“Those are indeed important questions”
摘要
Since Feyerabend’s death in 1994, more than 17,000 publications have appeared to date. These include numerous new editions of his own writings as well as works published posthumously (“Conquest of Abundance” from 1999 and its German translation titled “Vernichtung der Vielfalt” from 2005, as well as “Naturphilosophie” from 2009), discussions of his critique of Critical Rationalism, appreciations of his anarchist epistemology, collections of critical essays, outstanding biographies, and much more.

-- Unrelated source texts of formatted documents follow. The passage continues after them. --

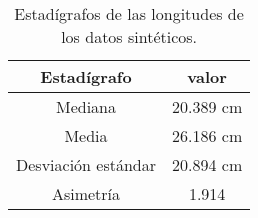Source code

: \begin{table}[H]
	\centering
	\begin{tabular}{ |c|c|}
		\hline
		Estad\'igrafo         & valor  \\ \hline\hline
		Mediana             & 20.389 cm \\ \hline
		Media               & 26.186 cm \\ \hline
		Desviaci\'on est\'andar & 20.894 cm \\ \hline
		Asimetr\'ia           & 1.914  \\ \hline
	\end{tabular}
	\caption{Estad\'igrafos de las longitudes de los datos sint\'eticos.}
	\label{t:lengthStats}
\end{table}

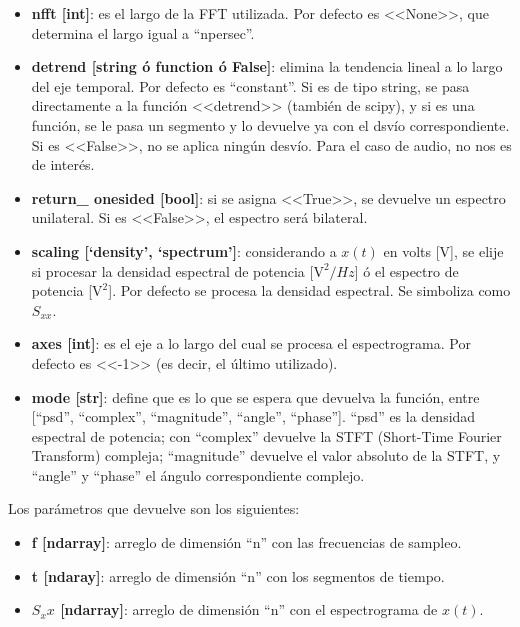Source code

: \documentclass[e2_tp1_main.tex]{subfiles}
\begin{document}
\begin{itemize}
\item \textbf{nfft [int]}: es el largo de la FFT utilizada. Por defecto es <<None>>, que determina el largo igual a ``npersec''.

\item \textbf{detrend [string \'o function \'o False]}: elimina la tendencia lineal a lo largo del eje temporal. Por defecto es ``constant''. Si es de tipo string, se pasa directamente a la funci\'on <<detrend>> (tambi\'en de scipy), y si es una funci\'on, se le pasa un segmento y lo devuelve ya con el dsv\'io correspondiente. Si es <<False>>, no se aplica ning\'un desv\'io. Para el caso de audio, no nos es de inter\'es.

\item \textbf{return\_ onesided [bool]}: si se asigna <<True>>, se devuelve un espectro unilateral. Si es <<False>>, el espectro ser\'a bilateral.

\item \textbf{scaling [‘density’, ‘spectrum’]}: considerando a $x(t)$ en volts [V], se elije si procesar la densidad espectral de potencia [$\textrm{V}^2/Hz$] \'o el espectro de potencia [$\textrm{V}^2$]. Por defecto se procesa la densidad espectral. Se simboliza como $S_{xx}$.

\item \textbf{axes [int]}: es el eje a lo largo del cual se procesa el espectrograma. Por defecto es <<-1>> (es decir, el \'ultimo utilizado).

\item \textbf{mode [str]}: define que es lo que se espera que devuelva la funci\'on, entre [``psd'', ``complex'', ``magnitude'', ``angle'', ``phase'']. ``psd'' es la densidad espectral de potencia; con ``complex'' devuelve la STFT (Short-Time Fourier Transform) compleja; ``magnitude'' devuelve el valor absoluto de la STFT, y ``angle'' y ``phase'' el \'angulo correspondiente complejo.

\end{itemize}

Los par\'ametros que devuelve son los siguientes:

\begin{itemize}

\item \textbf{f [ndarray]}: arreglo de dimensi\'on ``n'' con las frecuencias de sampleo.

\item \textbf{t [ndaray]}: arreglo de dimensi\'on ``n'' con los segmentos de tiempo.

\item \textbf{$S_xx$ [ndarray]}: arreglo de dimensi\'on ``n'' con el espectrograma de $x(t)$.

\end{itemize}
\end{document}
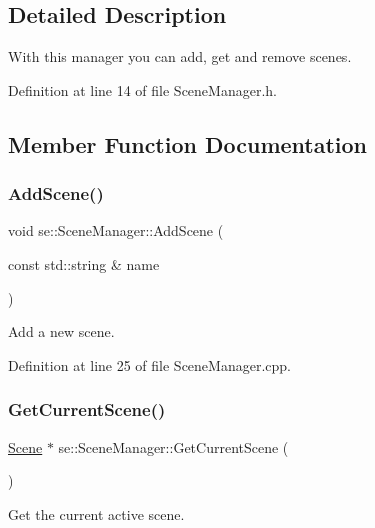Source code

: \subsection{Detailed Description}
With this manager you can add, get and remove scenes. 

Definition at line 14 of file Scene\+Manager.\+h.



\subsection{Member Function Documentation}
\mbox{\label{classse_1_1_scene_manager_a9ad26f193f547285f4eae5c440f24a10}} 
\subsubsection{\texorpdfstring{Add\+Scene()}{AddScene()}}
{\footnotesize\ttfamily void se\+::\+Scene\+Manager\+::\+Add\+Scene (\begin{DoxyParamCaption}\item[{const std\+::string \&}]{name }\end{DoxyParamCaption})}

Add a new scene. 

Definition at line 25 of file Scene\+Manager.\+cpp.

\mbox{\label{classse_1_1_scene_manager_aee24906248f3b7cb63df4c7411791dc0}} 
\subsubsection{\texorpdfstring{Get\+Current\+Scene()}{GetCurrentScene()}}
{\footnotesize\ttfamily \mbox{\hyperlink{classse_1_1_scene}{Scene}} $\ast$ se\+::\+Scene\+Manager\+::\+Get\+Current\+Scene (\begin{DoxyParamCaption}{ }\end{DoxyParamCaption})\hspace{0.3cm}{\ttfamily [static]}}

Get the current active scene. 

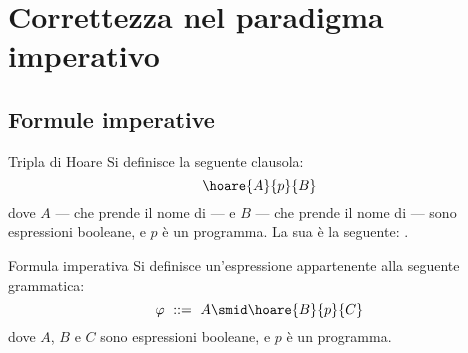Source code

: \documentclass[a4paper, 12pt]{report}
\begin{document}
    \section{Correttezza nel paradigma imperativo}

    \subsection{Formule imperative}

    \begin{frameddefn}{Tripla di Hoare}
        Si definisce  la seguente clausola: $$\hoare{A}{p}{B}$$ dove $A$ --- che prende il nome di  --- e $B$ --- che prende il nome di  --- sono espressioni booleane, e $p$ è un programma. La sua  è la seguente: .
    \end{frameddefn}

    \begin{frameddefn}[label={imp formula}]{Formula imperativa}
        Si definisce  un'espressione appartenente alla seguente grammatica: $$\varphi \ ::= \ A \smid \hoare{B}{p}{C}$$ dove $A$, $B$ e $C$ sono espressioni booleane, e $p$ è un programma.
    \end{frameddefn}
\end{document}
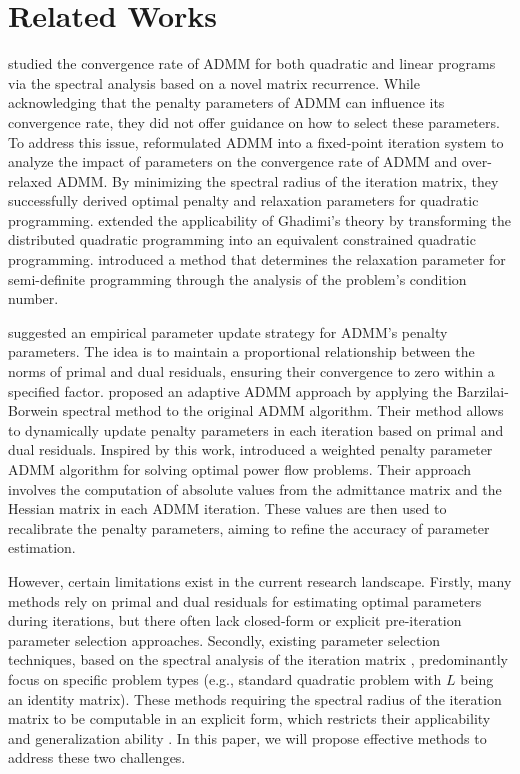 \documentclass[letterpaper]{article} %
\begin{document}
\section{Related Works}
\cite{boley2013local} studied the convergence rate of ADMM for both quadratic and linear programs via the spectral analysis based on a novel matrix recurrence. While acknowledging that the penalty parameters of ADMM can influence its convergence rate, they did not offer guidance on how to select these parameters. To address this issue, \cite{ghadimi2014optimal} reformulated ADMM into a fixed-point iteration system to analyze the impact of parameters on the convergence rate of ADMM and over-relaxed ADMM. By minimizing the spectral radius of the iteration matrix, they successfully derived optimal penalty and relaxation parameters for quadratic programming. \cite{teixeira2015admm} extended the applicability of Ghadimi's theory by transforming the distributed quadratic programming into an equivalent constrained quadratic programming. \cite{francca2016explicit} introduced a method that determines the relaxation parameter for semi-definite programming through the analysis of the problem's condition number.

\cite{boyd2011distributed} suggested an empirical parameter update strategy for ADMM's penalty parameters. The idea is to maintain a proportional relationship between the norms of primal and dual residuals, ensuring their convergence to zero within a specified factor. \cite{xu2017adaptive} proposed an adaptive ADMM approach by applying the Barzilai-Borwein spectral method to the original ADMM algorithm. Their method allows to dynamically update penalty parameters in each iteration based on primal and dual residuals. Inspired by this work, \cite{mavromatis2020auto} introduced a weighted penalty parameter ADMM algorithm for solving optimal power flow problems. Their approach involves the computation of absolute values from the admittance matrix and the Hessian matrix in each ADMM iteration. These values are then used to recalibrate the penalty parameters, aiming to refine the accuracy of parameter estimation.

However, certain limitations exist in the current research landscape. Firstly, many methods \cite{boyd2011distributed,xu2017adaptive,wohlberg2017admm,mhanna2018adaptive} rely on primal and dual residuals for estimating optimal parameters during iterations, but there often lack closed-form or explicit pre-iteration parameter selection approaches. Secondly, existing parameter selection techniques, based on the spectral analysis of the iteration matrix \cite{ghadimi2014optimal,francca2016explicit}, predominantly focus on specific problem types (e.g., standard quadratic problem with $L$ being an identity matrix). These methods requiring the spectral radius of the iteration matrix to be computable in an explicit form, which restricts their applicability and generalization ability \cite{stellato2020osqp}. In this paper, we will propose effective methods to address these two challenges.
\end{document}
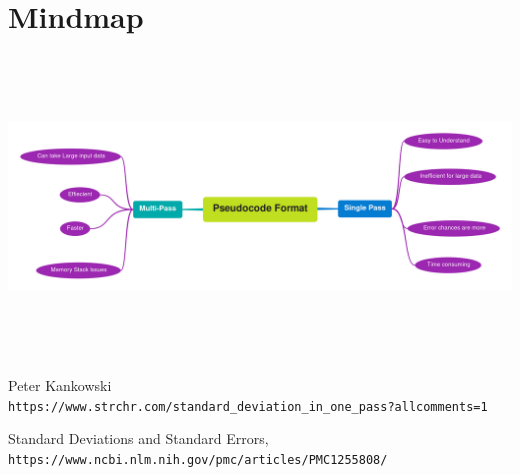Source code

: \documentclass[11pt]{report}
\begin{document}
\section{Mindmap}
\begin{center}
\includegraphics[width=15cm,height=8cm]{Mindmap}
\end{center}


\begin{thebibliography}{9}
Peter Kankowski
\\\texttt{https://www.strchr.com/standard\_deviation\_in\_one\_pass?allcomments=1}

Standard Deviations and Standard Errors,
\\\texttt{https://www.ncbi.nlm.nih.gov/pmc/articles/PMC1255808/}


\end{thebibliography}
\end{document}
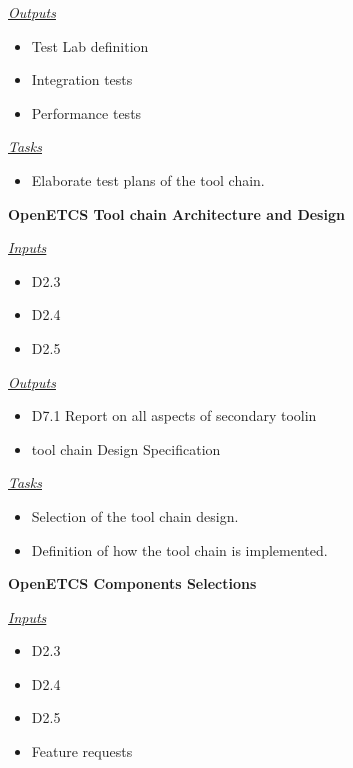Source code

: \documentclass{template/openetcs_article}
\begin{document}
\begin{description}
\underline{\textit{Outputs}}
\begin{itemize}
\item Test Lab definition
\item Integration  tests
\item Performance tests
\end{itemize}


\underline{\textit{Tasks}}
\begin{itemize}
\item Elaborate test plans of the tool chain.
\end{itemize}

\item \textbf{OpenETCS Tool chain Architecture and Design}

\underline{\textit{Inputs}}
\begin{itemize}
\item D2.3
\item D2.4
\item D2.5
\end{itemize}

\underline{\textit{Outputs}}
\begin{itemize}
\item D7.1  Report on all aspects of secondary toolin
\item tool chain Design Specification
\end{itemize}

\underline{\textit{Tasks}}
\begin{itemize}
\item Selection of the tool chain design.
\item Definition of how the tool chain is implemented.
\end{itemize}

\item \textbf{OpenETCS Components Selections}

\underline{\textit{Inputs}}
\begin{itemize}
\item D2.3
\item D2.4
\item D2.5
\item Feature requests
\end{itemize}



\end{description}
\end{document}
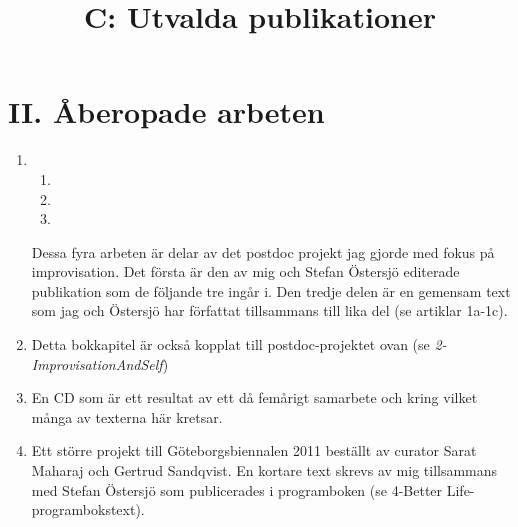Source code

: \documentclass[a4paper]{article}
\title{C: Utvalda publikationer}
\date{}
\begin{document}

\thispagestyle{empty}

\section*{\textsf{II. Åberopade arbeten}}

\vspace{0.6cm}

\begin{enumerate}
\item {} %

  \begin{enumerate}
  \item {}
  \item {}
  \item {}
  \end{enumerate}

Dessa fyra arbeten är delar av det postdoc projekt jag gjorde med fokus på improvisation. Det första är den av mig och Stefan Östersjö editerade publikation som de följande tre ingår i. Den tredje delen är en gemensam text som jag och Östersjö har författat tillsammans till lika del (se artiklar 1a-1c).

\vspace{0.4cm}

\item {}

Detta bokkapitel är också kopplat till postdoc-projektet ovan (se \emph{2-ImprovisationAndSelf})

\vspace{0.4cm}

\item {}

En CD som är ett resultat av ett då femårigt samarbete och kring vilket många av texterna här kretsar.

\vspace{0.4cm}

\item {}

Ett större projekt till Göteborgsbiennalen 2011 beställt av curator Sarat Maharaj och Gertrud Sandqvist. En kortare text skrevs av mig tillsammans med Stefan Östersjö som publicerades i programboken (se 4-Better Life-programbokstext).


\end{enumerate}
\end{document}
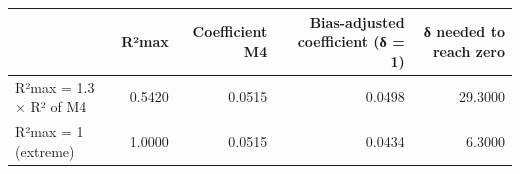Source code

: \begin{tabular}{lrrrr}
\toprule
 & R²max & Coefficient M4 & Bias-adjusted coefficient (δ = 1) & δ needed to reach zero \\
\midrule
R²max = 1.3 × R² of M4 & 0.5420 & 0.0515 & 0.0498 & 29.3000 \\
R²max = 1 (extreme) & 1.0000 & 0.0515 & 0.0434 & 6.3000 \\
\bottomrule
\end{tabular}
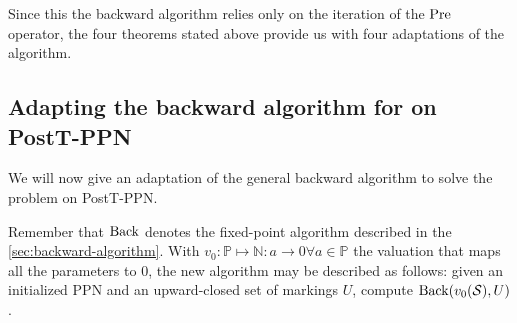 %
%
%

Since this the backward algorithm relies only on the iteration of the $\operatorname{Pre}$ operator, the four theorems stated above provide us with four adaptations of the algorithm.

\subsection{Adapting the backward algorithm for \Ucov on PostT-\ac{PPN}}

We will now give an adaptation of the general backward algorithm to solve the \Ucov problem on PostT-\ac{PPN}.

Remember that $\operatorname{Back}$ denotes the fixed-point algorithm described in the \autoref{sec:backward-algorithm}.
With $v_0 : \mathbb{P} \mapsto \mathbb{N} : a \rightarrow 0 \forall a \in \mathbb{P}$ the valuation that maps all the parameters to 0, the new algorithm may be described as follows:
given an initialized \ac{PPN} \SPTPm and an upward-closed set of markings $U$, compute $\operatorname{Back}(v_0(\mathcal{S}), U)$.

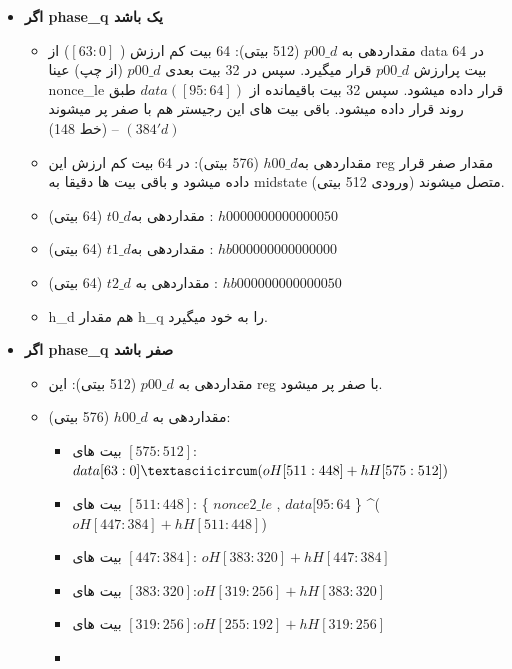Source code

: \begin{itemize}
	\item
	      \textbf{اگر phase\_q یک باشد}
	      \begin{itemize}
	      	\item
	      	      مقداردهی به $p00\_d$ (512 بیتی): 64 بیت کم ارزش ( $[63:0]$) از data در 64 بیت پرارزش $p00\_d$ قرار میگیرد. سپس در 32 بیت بعدی $p00\_d$ (از چپ) عینا nonce\_le قرار داده میشود. سپس 32 بیت باقیمانده از $data ([95:64])$ طبق روند قرار داده میشود. باقی بیت های این رجیستر هم با صفر پر میشوند $(384'd)$ – (خط 148)
	      	\item
	      	      مقداردهی به$ h00\_d$ (576 بیتی): در 64 بیت کم ارزش این reg مقدار صفر قرار داده میشود و باقی بیت ها دقیقا به midstate (ورودی 512 بیتی) متصل میشوند.
	      	\item
	      	      مقداردهی به$ t0\_d$ (64 بیتی) : $h0000000000000050$
	      	\item
	      	      مقداردهی به$ t1\_d$ (64 بیتی) : $hb000000000000000$
	      	\item
	      	      مقداردهی به $t2\_d$ (64 بیتی) : $hb000000000000050$
	      	\item
	      	      h\_d هم مقدار h\_q را به خود میگیرد.
	      \end{itemize}
	\item
\textbf{	      اگر phase\_q صفر باشد
}	      \begin{itemize}
	      	\item
	      	      مقداردهی به $p00\_d$ (512 بیتی): این reg با صفر پر میشود.
	      	\item
	      	      مقداردهی به $h00\_d$ (576 بیتی):
	      	      \begin{itemize}
	      	      	\item
	      	      	      بیت های $[575:512]$:	
	      	      	      	$data[63:0] \textasciicircum ( oH[511:448] + hH[575:512])$
	      	      	\item
	      	      	      بیت های $[511:448]$: 
	      	      	      	\{ $nonce2\_le$ , $data[95:64$ \} \textasciicircum ( $oH[447:384] + hH[511:448]$)
	      	      	\item
	      	      	      بیت های $[447:384]$:  $	oH[383:320] + hH[447:384]$
	      	      	\item
	      	      	      بیت های $[383:320]$:$	oH[319:256] + hH[383:320]$
	      	      	\item
	      	      	      بیت های $[319:256]$:$	oH[255:192] + hH[319:256]$
	      	      	\item

\end{itemize}
\end{itemize}
\end{itemize}
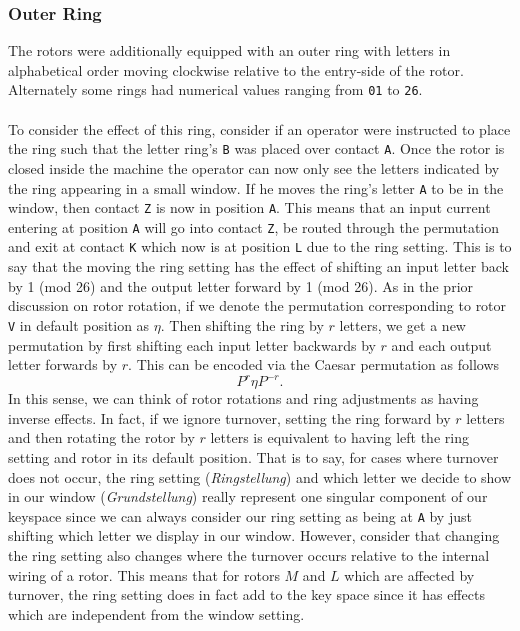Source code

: \subsubsection{Outer Ring}

The rotors were additionally equipped with an outer ring with
letters in alphabetical order moving clockwise relative to the
entry-side of the rotor. Alternately some rings had numerical values
ranging from \texttt{01} to \texttt{26}.
\\\\To consider the effect of this ring,
consider if an operator were instructed to place the ring such that
the letter ring's \texttt{B} was placed over contact \texttt{A}. Once
the rotor is closed inside the machine
the operator can now only see the letters indicated by the ring
appearing in a small window. If he moves the ring's letter \texttt{A}
to be in the window, then contact \texttt{Z} is now in position
\texttt{A}. This means that an input current
entering at position \texttt{A} will go into contact \texttt{Z}, be
routed through the permutation and exit
at contact \texttt{K} which now is at position \texttt{L} due to the
ring setting. This is to say that the moving the ring
setting has the effect of shifting an input letter back by 1 (mod 26)
and the output letter forward by 1 (mod 26).
As in the prior discussion on rotor rotation, if we denote the
permutation corresponding to rotor \texttt{V} in default position as
$\eta$. Then shifting the ring by $r$ letters, we get a new
permutation by first shifting each input letter backwards by $r$ and
each output letter forwards by $r$. This can be encoded via the
Caesar permutation as follows
\[
	{P^{r}}\eta{P^{-r}}.
\]
In this sense, we can think of rotor rotations and ring adjustments
as having inverse effects. In fact, if we ignore turnover, setting
the ring forward by $r$ letters and then rotating the rotor by $r$
letters is equivalent to having left the ring setting and rotor in
its default position. That is to say, for cases where turnover does
not occur, the ring setting (\emph{Ringstellung}) and which letter
we decide to show in our window (\emph{Grundstellung}) really
represent one singular component of our keyspace since we can always
consider our ring setting as being at \texttt{A} by just shifting
which letter we display in our window.
However, consider that changing the ring
setting also changes where the turnover occurs relative to the
internal wiring of a rotor. This means that for rotors $M$ and $L$
which are affected by turnover, the ring setting does in fact add to
the key space since it has effects which are independent from the
window setting.

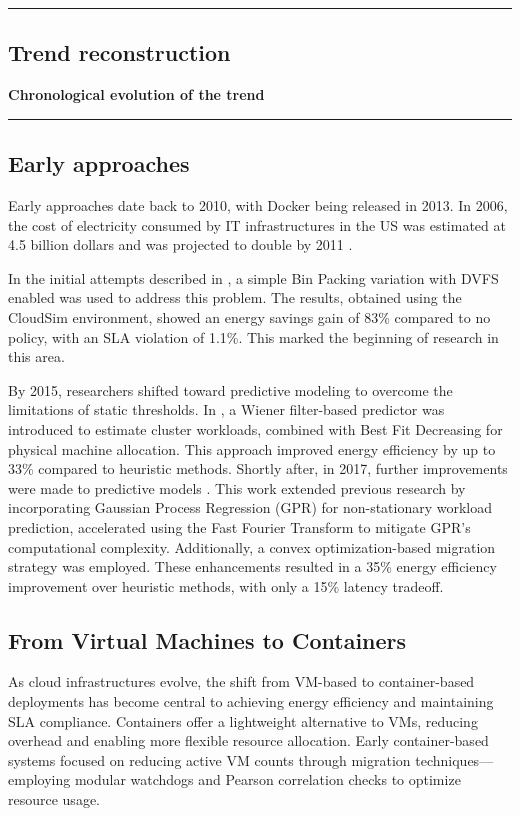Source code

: {\color{gray}\hrule}
\begin{center}
\section{Trend reconstruction}
\textbf{Chronological evolution of the trend}
\bigskip
\end{center}
{\color{gray}\hrule}
\begin{multicols}{2}
\subsection{Early approaches}
Early approaches date back to 2010, with Docker being released in 2013. In 2006, the cost of electricity consumed by IT infrastructures in the US was estimated at 4.5 billion dollars and was projected to double by 2011 \cite{beloglazov_energy_2010}.

In the initial attempts described in \cite{beloglazov_energy_2010}, a simple Bin Packing variation with DVFS enabled was used to address this problem. The results, obtained using the CloudSim environment, showed an energy savings gain of 83\% compared to no policy, with an SLA violation of 1.1\%. This marked the beginning of research in this area.

By 2015, researchers shifted toward predictive modeling to overcome the limitations of static thresholds. In \cite{dabbagh_energy-efficient_2015},
a Wiener filter-based predictor was introduced to estimate cluster workloads, 
combined with Best Fit Decreasing for physical machine allocation.
This approach improved energy efficiency by up to 33\% compared to heuristic methods.
Shortly after, in 2017, further improvements were made to predictive models \cite{bui_energy_2017}.
This work extended previous research by incorporating Gaussian Process Regression (GPR) for non-stationary workload prediction,
accelerated using the Fast Fourier Transform to mitigate GPR's computational complexity.
Additionally, a convex optimization-based migration strategy was employed.
These enhancements resulted in a 35\% energy efficiency improvement over heuristic methods, with only a 15\% latency tradeoff.

\subsection{From Virtual Machines to Containers}

As cloud infrastructures evolve, the shift from VM-based to container-based deployments has become central to achieving energy efficiency and maintaining SLA compliance. Containers offer a lightweight alternative to VMs, reducing overhead and enabling more flexible resource allocation\cite{alahmad_availability-aware_2018}. Early container-based systems focused on reducing active VM counts through migration techniques—employing modular watchdogs and Pearson correlation checks to optimize resource usage\cite{alahmad_availability-aware_2018}.


\end{multicols}
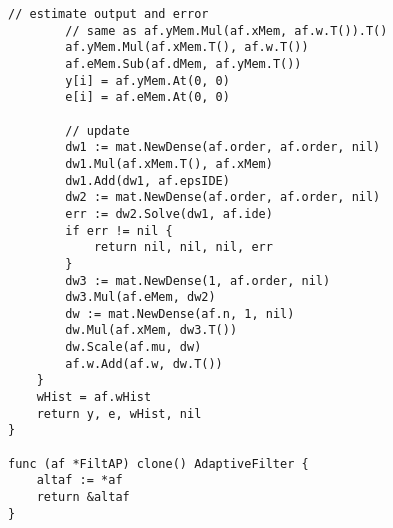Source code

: \begin{lstlisting}[caption=ap.go,label=ap.go]
        // estimate output and error
        // same as af.yMem.Mul(af.xMem, af.w.T()).T()
        af.yMem.Mul(af.xMem.T(), af.w.T())
        af.eMem.Sub(af.dMem, af.yMem.T())
        y[i] = af.yMem.At(0, 0)
        e[i] = af.eMem.At(0, 0)

        // update
        dw1 := mat.NewDense(af.order, af.order, nil)
        dw1.Mul(af.xMem.T(), af.xMem)
        dw1.Add(dw1, af.epsIDE)
        dw2 := mat.NewDense(af.order, af.order, nil)
        err := dw2.Solve(dw1, af.ide)
        if err != nil {
            return nil, nil, nil, err
        }
        dw3 := mat.NewDense(1, af.order, nil)
        dw3.Mul(af.eMem, dw2)
        dw := mat.NewDense(af.n, 1, nil)
        dw.Mul(af.xMem, dw3.T())
        dw.Scale(af.mu, dw)
        af.w.Add(af.w, dw.T())
    }
    wHist = af.wHist
    return y, e, wHist, nil
}

func (af *FiltAP) clone() AdaptiveFilter {
    altaf := *af
    return &altaf
}

\end{lstlisting}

Feyerabend, even if only in passing, takes a position on questions that are also raised by today’s postcolonial studies. His concern about the epistemic and political marginalization of indigenous cultures, or about the human and ecological costs of Westernization, had already preoccupied him in the 1970s. Feyerabend by no means assumes that myths, fairy tales, occult rites, or indeed creationist beliefs are inherently superior to rational conceptions of the world. Rather, he criticized scientific attacks, for example against astrology, herbal medicine, or parapsychology, when the critics argued without knowledge or understanding of astrology or parapsychology. In doing so, Feyerabend is not defending the so-called pseudosciences. For Feyerabend, myths, fairy tales, or occult rites can instead serve both as a stimulus for scientific discoveries and—so to speak—as the acid test for the rationality of scientific inquiry.